L’imperatore della tv italiana ha subito una battuta d’arresto nei suoi tentativi di espansione in Europa. Solo Telecinco, la versione spagnola, sopravviverà. In Italia è ancora sovrano con il suo gruppo Mediaset, principale concorrente della RAI pubblica. I suoi canali televisivi, Canale 5, Italia 1, Rete 4, si sono rivelati preziosi quando è entrato in politica. UN studio dei ricercatori Ruben Durante, Paolo Pinotti e Andrea Tesei nel 2019 ha esaminato l’impatto delle reti Mediaset sul pubblico italiano. E conclude che i telespettatori che avevano accesso ai programmi di intrattenimento e alle notizie faziose di questi canali dall’inizio degli anni ’80, in giovanissima età, erano più ricettivi agli slogan semplicistici di Berlusconi quando entrò in politica nelle elezioni politiche del 1994.

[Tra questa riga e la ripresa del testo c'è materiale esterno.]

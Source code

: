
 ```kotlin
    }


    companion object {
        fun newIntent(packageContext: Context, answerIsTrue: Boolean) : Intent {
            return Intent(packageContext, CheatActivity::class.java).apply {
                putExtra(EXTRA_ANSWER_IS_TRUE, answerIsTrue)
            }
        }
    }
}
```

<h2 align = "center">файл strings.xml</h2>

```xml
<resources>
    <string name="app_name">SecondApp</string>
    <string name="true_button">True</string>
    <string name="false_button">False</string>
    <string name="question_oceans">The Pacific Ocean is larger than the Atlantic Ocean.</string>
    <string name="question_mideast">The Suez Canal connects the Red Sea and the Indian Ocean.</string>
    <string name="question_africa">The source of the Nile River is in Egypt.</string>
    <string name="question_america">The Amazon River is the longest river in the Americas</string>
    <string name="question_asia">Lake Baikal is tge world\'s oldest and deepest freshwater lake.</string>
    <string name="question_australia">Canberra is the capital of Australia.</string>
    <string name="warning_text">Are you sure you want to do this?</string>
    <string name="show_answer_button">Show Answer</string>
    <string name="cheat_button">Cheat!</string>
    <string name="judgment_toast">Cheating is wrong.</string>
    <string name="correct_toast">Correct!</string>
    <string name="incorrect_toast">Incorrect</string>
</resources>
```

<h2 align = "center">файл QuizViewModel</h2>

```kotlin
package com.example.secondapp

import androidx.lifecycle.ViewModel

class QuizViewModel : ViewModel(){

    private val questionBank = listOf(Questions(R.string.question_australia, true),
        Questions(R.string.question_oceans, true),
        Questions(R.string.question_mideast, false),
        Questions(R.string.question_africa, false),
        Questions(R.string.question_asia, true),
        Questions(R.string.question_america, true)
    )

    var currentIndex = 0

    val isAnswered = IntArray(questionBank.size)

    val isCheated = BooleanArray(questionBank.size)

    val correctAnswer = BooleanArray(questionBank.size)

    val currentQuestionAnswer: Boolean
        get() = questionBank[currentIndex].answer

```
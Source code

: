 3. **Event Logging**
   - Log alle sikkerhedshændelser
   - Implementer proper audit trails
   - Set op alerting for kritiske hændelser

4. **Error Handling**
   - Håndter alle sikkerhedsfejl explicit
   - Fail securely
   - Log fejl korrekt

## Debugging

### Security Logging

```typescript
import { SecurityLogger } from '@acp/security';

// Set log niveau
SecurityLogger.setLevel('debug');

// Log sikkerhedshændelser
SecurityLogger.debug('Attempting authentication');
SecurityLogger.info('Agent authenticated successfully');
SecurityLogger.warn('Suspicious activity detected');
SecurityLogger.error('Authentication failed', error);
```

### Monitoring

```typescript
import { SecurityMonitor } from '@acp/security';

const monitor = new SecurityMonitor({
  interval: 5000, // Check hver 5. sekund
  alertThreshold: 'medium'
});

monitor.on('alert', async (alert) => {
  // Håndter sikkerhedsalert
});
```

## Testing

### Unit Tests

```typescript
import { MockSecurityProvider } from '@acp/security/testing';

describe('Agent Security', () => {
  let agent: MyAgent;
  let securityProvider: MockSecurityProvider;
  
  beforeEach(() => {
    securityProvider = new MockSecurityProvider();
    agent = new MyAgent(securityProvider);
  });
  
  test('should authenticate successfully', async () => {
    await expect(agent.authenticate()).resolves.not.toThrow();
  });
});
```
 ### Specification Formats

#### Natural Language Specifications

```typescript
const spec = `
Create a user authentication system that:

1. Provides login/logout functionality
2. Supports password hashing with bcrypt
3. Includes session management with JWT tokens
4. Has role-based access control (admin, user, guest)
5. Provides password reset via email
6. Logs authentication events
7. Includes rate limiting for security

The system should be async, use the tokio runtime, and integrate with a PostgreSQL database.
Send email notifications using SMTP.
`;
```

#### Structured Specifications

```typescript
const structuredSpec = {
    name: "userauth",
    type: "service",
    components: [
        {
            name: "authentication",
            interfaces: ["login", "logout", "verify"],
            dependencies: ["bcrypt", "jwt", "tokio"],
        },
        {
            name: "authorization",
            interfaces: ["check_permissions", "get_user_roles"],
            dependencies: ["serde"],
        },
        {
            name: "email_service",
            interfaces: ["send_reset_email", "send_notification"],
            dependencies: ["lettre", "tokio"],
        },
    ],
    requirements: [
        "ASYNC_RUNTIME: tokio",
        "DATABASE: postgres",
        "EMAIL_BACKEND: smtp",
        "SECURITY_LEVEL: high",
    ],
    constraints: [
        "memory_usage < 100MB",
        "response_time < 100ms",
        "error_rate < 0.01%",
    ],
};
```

Fallimento di una fusione con Bolloré
“Il Cavaliere” partirà quindi alla conquista dell’Europa. Dal suo gruppo stampa Mondadori, presente in Francia da quindici anni con le sue riviste Adornare, Star della tv O Scienza e vita, venduta a Reworld nel 2018. Ma anche in tv, con le quote di ProSiebenSat.1 in Germania, e il rafforzamento delle sue attività in Spagna. In Francia, Berlusconi si era recentemente unito a Xavier Niel, un improbabile candidato dell’alleanza per l’acquisizione di M6 lo scorso anno. Senza successo, proprio come l’affare a colpi di scena con la Vivendi di Vincent Bolloré per creare un “Netflix del Sud Europa” del 2016. Un riavvicinamento che si è rapidamente trasformato in una guerra di tribunali, Bolloré che si considera truffato dopo l’acquisizione della pay-tv scissione del gruppo italiano. Il contenzioso si è concluso due anni fa con un ritiro parziale da Vivendi e un patto di non aggressione. L’alleanza aveva comunque un senso: con i suoi oltraggiosi programmi di infotainment e le sue intenzioni politiche populiste e di estrema destra, Cyril Hanouna e TV-Bolloré di CNews è davvero un’eredità di TV-Berlusconi.